*EXCERPTED DATA*.
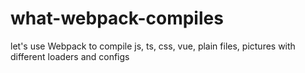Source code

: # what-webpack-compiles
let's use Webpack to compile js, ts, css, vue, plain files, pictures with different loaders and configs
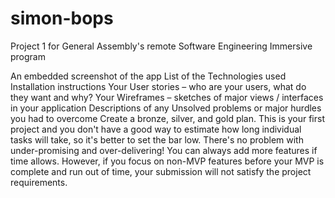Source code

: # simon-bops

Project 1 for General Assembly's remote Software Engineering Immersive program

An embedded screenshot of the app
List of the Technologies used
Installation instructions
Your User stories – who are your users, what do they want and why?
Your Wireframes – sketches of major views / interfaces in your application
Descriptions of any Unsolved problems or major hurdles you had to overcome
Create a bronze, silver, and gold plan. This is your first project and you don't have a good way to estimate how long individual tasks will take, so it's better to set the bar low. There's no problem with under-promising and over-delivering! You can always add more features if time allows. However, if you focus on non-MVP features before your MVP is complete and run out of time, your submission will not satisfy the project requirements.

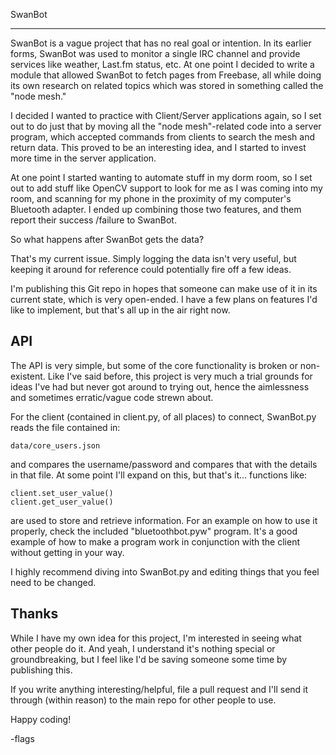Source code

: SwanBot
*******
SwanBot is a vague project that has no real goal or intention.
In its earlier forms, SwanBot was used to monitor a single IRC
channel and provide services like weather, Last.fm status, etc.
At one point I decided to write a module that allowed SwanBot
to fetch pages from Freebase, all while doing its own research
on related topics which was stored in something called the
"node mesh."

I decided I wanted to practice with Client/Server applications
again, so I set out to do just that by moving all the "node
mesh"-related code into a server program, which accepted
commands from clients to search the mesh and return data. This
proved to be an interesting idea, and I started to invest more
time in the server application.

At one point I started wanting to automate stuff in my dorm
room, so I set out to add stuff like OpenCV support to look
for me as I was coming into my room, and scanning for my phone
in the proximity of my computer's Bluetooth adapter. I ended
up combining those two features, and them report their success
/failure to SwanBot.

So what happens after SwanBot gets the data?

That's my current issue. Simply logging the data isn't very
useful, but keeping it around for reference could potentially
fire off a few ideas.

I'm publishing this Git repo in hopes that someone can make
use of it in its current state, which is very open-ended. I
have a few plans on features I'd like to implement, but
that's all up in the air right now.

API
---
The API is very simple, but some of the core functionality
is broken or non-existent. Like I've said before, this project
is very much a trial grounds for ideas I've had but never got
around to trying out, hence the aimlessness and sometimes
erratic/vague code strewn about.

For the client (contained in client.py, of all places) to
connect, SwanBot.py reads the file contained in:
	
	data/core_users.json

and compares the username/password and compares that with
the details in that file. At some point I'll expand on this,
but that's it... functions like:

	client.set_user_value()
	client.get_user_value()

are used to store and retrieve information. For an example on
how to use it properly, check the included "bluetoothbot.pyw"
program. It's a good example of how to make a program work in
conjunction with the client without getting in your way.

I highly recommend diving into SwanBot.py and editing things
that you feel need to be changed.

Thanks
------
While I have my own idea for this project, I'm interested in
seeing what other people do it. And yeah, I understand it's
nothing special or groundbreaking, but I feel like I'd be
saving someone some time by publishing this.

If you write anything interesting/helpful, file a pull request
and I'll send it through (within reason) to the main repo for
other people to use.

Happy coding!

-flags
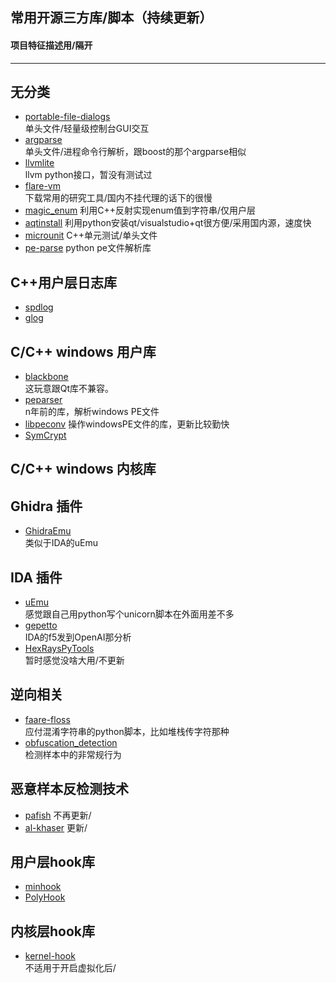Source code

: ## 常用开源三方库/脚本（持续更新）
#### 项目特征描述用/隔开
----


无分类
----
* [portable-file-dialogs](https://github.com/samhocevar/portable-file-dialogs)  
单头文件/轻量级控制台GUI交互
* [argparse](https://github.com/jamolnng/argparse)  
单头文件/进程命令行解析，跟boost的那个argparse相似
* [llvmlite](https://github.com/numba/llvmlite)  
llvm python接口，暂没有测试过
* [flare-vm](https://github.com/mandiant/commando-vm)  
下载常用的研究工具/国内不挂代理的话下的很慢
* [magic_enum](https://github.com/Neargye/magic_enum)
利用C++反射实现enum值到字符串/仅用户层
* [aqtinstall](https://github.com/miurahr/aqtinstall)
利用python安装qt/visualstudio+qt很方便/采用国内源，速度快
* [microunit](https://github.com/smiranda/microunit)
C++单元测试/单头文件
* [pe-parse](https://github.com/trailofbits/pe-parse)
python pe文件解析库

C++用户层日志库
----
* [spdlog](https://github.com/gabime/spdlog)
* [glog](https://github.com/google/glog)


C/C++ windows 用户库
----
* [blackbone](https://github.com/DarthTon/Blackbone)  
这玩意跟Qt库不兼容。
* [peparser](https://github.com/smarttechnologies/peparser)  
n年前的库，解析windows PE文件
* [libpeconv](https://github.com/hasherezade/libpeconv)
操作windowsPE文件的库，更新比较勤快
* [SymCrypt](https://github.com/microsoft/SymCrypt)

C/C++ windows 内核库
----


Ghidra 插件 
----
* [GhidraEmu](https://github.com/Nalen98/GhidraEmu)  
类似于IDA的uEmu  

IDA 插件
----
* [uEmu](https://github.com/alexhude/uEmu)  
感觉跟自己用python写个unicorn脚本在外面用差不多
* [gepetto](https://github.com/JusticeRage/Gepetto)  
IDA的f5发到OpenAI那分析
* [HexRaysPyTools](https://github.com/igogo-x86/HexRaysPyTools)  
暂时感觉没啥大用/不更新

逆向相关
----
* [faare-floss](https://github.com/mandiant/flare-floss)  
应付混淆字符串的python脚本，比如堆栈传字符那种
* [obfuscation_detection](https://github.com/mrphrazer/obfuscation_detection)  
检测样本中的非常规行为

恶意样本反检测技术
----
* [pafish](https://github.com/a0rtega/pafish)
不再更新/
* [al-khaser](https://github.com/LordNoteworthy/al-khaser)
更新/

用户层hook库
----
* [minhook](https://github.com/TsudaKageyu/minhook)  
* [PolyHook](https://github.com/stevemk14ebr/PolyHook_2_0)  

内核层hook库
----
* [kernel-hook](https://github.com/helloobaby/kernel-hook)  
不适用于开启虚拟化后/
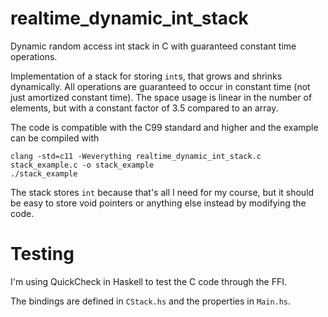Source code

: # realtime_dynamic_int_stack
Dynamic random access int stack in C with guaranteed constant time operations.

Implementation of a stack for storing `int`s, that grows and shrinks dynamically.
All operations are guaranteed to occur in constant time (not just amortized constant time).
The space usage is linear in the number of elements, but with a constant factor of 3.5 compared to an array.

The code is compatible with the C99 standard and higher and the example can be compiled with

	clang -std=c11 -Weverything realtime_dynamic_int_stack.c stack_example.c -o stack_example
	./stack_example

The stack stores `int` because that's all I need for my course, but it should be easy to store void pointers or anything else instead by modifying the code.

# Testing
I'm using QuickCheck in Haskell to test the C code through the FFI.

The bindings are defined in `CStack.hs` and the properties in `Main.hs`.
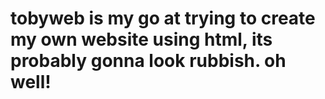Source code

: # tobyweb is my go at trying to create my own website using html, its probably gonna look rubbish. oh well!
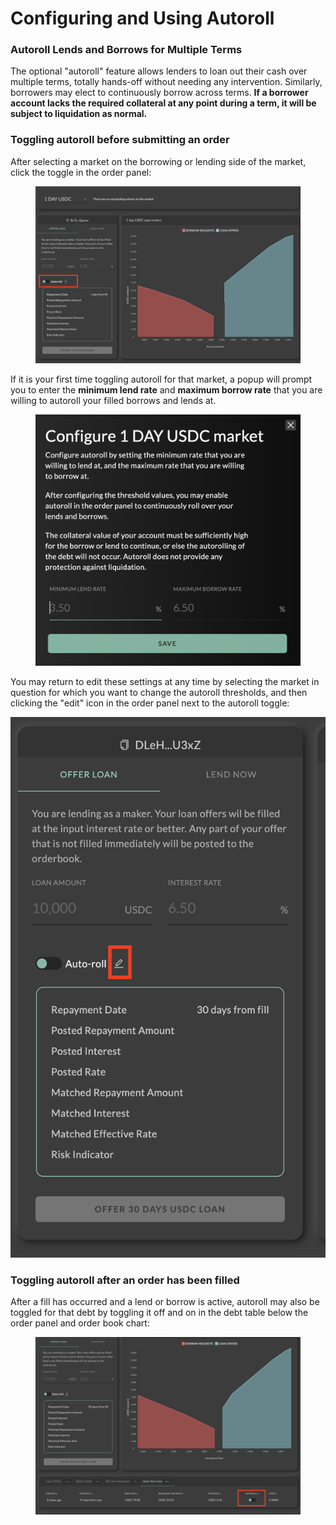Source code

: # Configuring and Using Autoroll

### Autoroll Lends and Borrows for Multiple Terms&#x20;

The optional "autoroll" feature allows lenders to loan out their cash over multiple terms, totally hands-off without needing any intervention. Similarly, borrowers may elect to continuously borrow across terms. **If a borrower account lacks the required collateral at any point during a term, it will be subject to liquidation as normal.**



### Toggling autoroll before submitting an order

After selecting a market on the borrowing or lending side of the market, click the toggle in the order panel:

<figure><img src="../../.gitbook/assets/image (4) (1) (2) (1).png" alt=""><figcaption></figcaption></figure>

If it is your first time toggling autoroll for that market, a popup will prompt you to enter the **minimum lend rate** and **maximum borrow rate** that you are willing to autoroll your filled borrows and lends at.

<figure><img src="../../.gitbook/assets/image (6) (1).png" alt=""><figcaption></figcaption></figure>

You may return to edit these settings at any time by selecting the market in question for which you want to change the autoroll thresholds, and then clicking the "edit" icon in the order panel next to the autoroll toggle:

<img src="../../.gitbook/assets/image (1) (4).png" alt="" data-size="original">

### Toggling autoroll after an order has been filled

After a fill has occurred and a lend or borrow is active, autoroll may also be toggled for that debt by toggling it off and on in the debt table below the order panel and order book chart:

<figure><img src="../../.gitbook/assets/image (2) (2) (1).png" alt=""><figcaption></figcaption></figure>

*YOUR ASSIGNMENT*.
Give back the material word for word, without images.

*RESULT OF THIS TASK*.
Source code

: # what-webpack-compiles
let's use Webpack to compile js, ts, css, vue, plain files, pictures with different loaders and configs
Source code

: # simon-bops

Project 1 for General Assembly's remote Software Engineering Immersive program

An embedded screenshot of the app
List of the Technologies used
Installation instructions
Your User stories – who are your users, what do they want and why?
Your Wireframes – sketches of major views / interfaces in your application
Descriptions of any Unsolved problems or major hurdles you had to overcome
Create a bronze, silver, and gold plan. This is your first project and you don't have a good way to estimate how long individual tasks will take, so it's better to set the bar low. There's no problem with under-promising and over-delivering! You can always add more features if time allows. However, if you focus on non-MVP features before your MVP is complete and run out of time, your submission will not satisfy the project requirements.

Source code

: SwanBot
*******
SwanBot is a vague project that has no real goal or intention.
In its earlier forms, SwanBot was used to monitor a single IRC
channel and provide services like weather, Last.fm status, etc.
At one point I decided to write a module that allowed SwanBot
to fetch pages from Freebase, all while doing its own research
on related topics which was stored in something called the
"node mesh."

I decided I wanted to practice with Client/Server applications
again, so I set out to do just that by moving all the "node
mesh"-related code into a server program, which accepted
commands from clients to search the mesh and return data. This
proved to be an interesting idea, and I started to invest more
time in the server application.

At one point I started wanting to automate stuff in my dorm
room, so I set out to add stuff like OpenCV support to look
for me as I was coming into my room, and scanning for my phone
in the proximity of my computer's Bluetooth adapter. I ended
up combining those two features, and them report their success
/failure to SwanBot.

So what happens after SwanBot gets the data?

That's my current issue. Simply logging the data isn't very
useful, but keeping it around for reference could potentially
fire off a few ideas.

I'm publishing this Git repo in hopes that someone can make
use of it in its current state, which is very open-ended. I
have a few plans on features I'd like to implement, but
that's all up in the air right now.

API
---
The API is very simple, but some of the core functionality
is broken or non-existent. Like I've said before, this project
is very much a trial grounds for ideas I've had but never got
around to trying out, hence the aimlessness and sometimes
erratic/vague code strewn about.

For the client (contained in client.py, of all places) to
connect, SwanBot.py reads the file contained in:
	
	data/core_users.json

and compares the username/password and compares that with
the details in that file. At some point I'll expand on this,
but that's it... functions like:

	client.set_user_value()
	client.get_user_value()

are used to store and retrieve information. For an example on
how to use it properly, check the included "bluetoothbot.pyw"
program. It's a good example of how to make a program work in
conjunction with the client without getting in your way.

I highly recommend diving into SwanBot.py and editing things
that you feel need to be changed.

Thanks
------
While I have my own idea for this project, I'm interested in
seeing what other people do it. And yeah, I understand it's
nothing special or groundbreaking, but I feel like I'd be
saving someone some time by publishing this.

If you write anything interesting/helpful, file a pull request
and I'll send it through (within reason) to the main repo for
other people to use.

Happy coding!

-flags
Source code

: ## 常用开源三方库/脚本（持续更新）
#### 项目特征描述用/隔开
----


无分类
----
* [portable-file-dialogs](https://github.com/samhocevar/portable-file-dialogs)  
单头文件/轻量级控制台GUI交互
* [argparse](https://github.com/jamolnng/argparse)  
单头文件/进程命令行解析，跟boost的那个argparse相似
* [llvmlite](https://github.com/numba/llvmlite)  
llvm python接口，暂没有测试过
* [flare-vm](https://github.com/mandiant/commando-vm)  
下载常用的研究工具/国内不挂代理的话下的很慢
* [magic_enum](https://github.com/Neargye/magic_enum)
利用C++反射实现enum值到字符串/仅用户层
* [aqtinstall](https://github.com/miurahr/aqtinstall)
利用python安装qt/visualstudio+qt很方便/采用国内源，速度快
* [microunit](https://github.com/smiranda/microunit)
C++单元测试/单头文件
* [pe-parse](https://github.com/trailofbits/pe-parse)
python pe文件解析库

C++用户层日志库
----
* [spdlog](https://github.com/gabime/spdlog)
* [glog](https://github.com/google/glog)


C/C++ windows 用户库
----
* [blackbone](https://github.com/DarthTon/Blackbone)  
这玩意跟Qt库不兼容。
* [peparser](https://github.com/smarttechnologies/peparser)  
n年前的库，解析windows PE文件
* [libpeconv](https://github.com/hasherezade/libpeconv)
操作windowsPE文件的库，更新比较勤快
* [SymCrypt](https://github.com/microsoft/SymCrypt)

C/C++ windows 内核库
----


Ghidra 插件 
----
* [GhidraEmu](https://github.com/Nalen98/GhidraEmu)  
类似于IDA的uEmu  

IDA 插件
----
* [uEmu](https://github.com/alexhude/uEmu)  
感觉跟自己用python写个unicorn脚本在外面用差不多
* [gepetto](https://github.com/JusticeRage/Gepetto)  
IDA的f5发到OpenAI那分析
* [HexRaysPyTools](https://github.com/igogo-x86/HexRaysPyTools)  
暂时感觉没啥大用/不更新

逆向相关
----
* [faare-floss](https://github.com/mandiant/flare-floss)  
应付混淆字符串的python脚本，比如堆栈传字符那种
* [obfuscation_detection](https://github.com/mrphrazer/obfuscation_detection)  
检测样本中的非常规行为

恶意样本反检测技术
----
* [pafish](https://github.com/a0rtega/pafish)
不再更新/
* [al-khaser](https://github.com/LordNoteworthy/al-khaser)
更新/

用户层hook库
----
* [minhook](https://github.com/TsudaKageyu/minhook)  
* [PolyHook](https://github.com/stevemk14ebr/PolyHook_2_0)  

内核层hook库
----
* [kernel-hook](https://github.com/helloobaby/kernel-hook)  
不适用于开启虚拟化后/
Source code

: # realtime_dynamic_int_stack
Dynamic random access int stack in C with guaranteed constant time operations.

Implementation of a stack for storing `int`s, that grows and shrinks dynamically.
All operations are guaranteed to occur in constant time (not just amortized constant time).
The space usage is linear in the number of elements, but with a constant factor of 3.5 compared to an array.

The code is compatible with the C99 standard and higher and the example can be compiled with

	clang -std=c11 -Weverything realtime_dynamic_int_stack.c stack_example.c -o stack_example
	./stack_example

The stack stores `int` because that's all I need for my course, but it should be easy to store void pointers or anything else instead by modifying the code.

# Testing
I'm using QuickCheck in Haskell to test the C code through the FFI.

The bindings are defined in `CStack.hs` and the properties in `Main.hs`.
Source code

: # tobyweb is my go at trying to create my own website using html, its probably gonna look rubbish. oh well!
Source code

: # Configuring and Using Autoroll

### Autoroll Lends and Borrows for Multiple Terms&#x20;

The optional "autoroll" feature allows lenders to loan out their cash over multiple terms, totally hands-off without needing any intervention. Similarly, borrowers may elect to continuously borrow across terms. **If a borrower account lacks the required collateral at any point during a term, it will be subject to liquidation as normal.**



### Toggling autoroll before submitting an order

After selecting a market on the borrowing or lending side of the market, click the toggle in the order panel:

<figure><img src="../../.gitbook/assets/image (4) (1) (2) (1).png" alt=""><figcaption></figcaption></figure>

If it is your first time toggling autoroll for that market, a popup will prompt you to enter the **minimum lend rate** and **maximum borrow rate** that you are willing to autoroll your filled borrows and lends at.

<figure><img src="../../.gitbook/assets/image (6) (1).png" alt=""><figcaption></figcaption></figure>

You may return to edit these settings at any time by selecting the market in question for which you want to change the autoroll thresholds, and then clicking the "edit" icon in the order panel next to the autoroll toggle:

<img src="../../.gitbook/assets/image (1) (4).png" alt="" data-size="original">

### Toggling autoroll after an order has been filled

After a fill has occurred and a lend or borrow is active, autoroll may also be toggled for that debt by toggling it off and on in the debt table below the order panel and order book chart:

<figure><img src="../../.gitbook/assets/image (2) (2) (1).png" alt=""><figcaption></figcaption></figure>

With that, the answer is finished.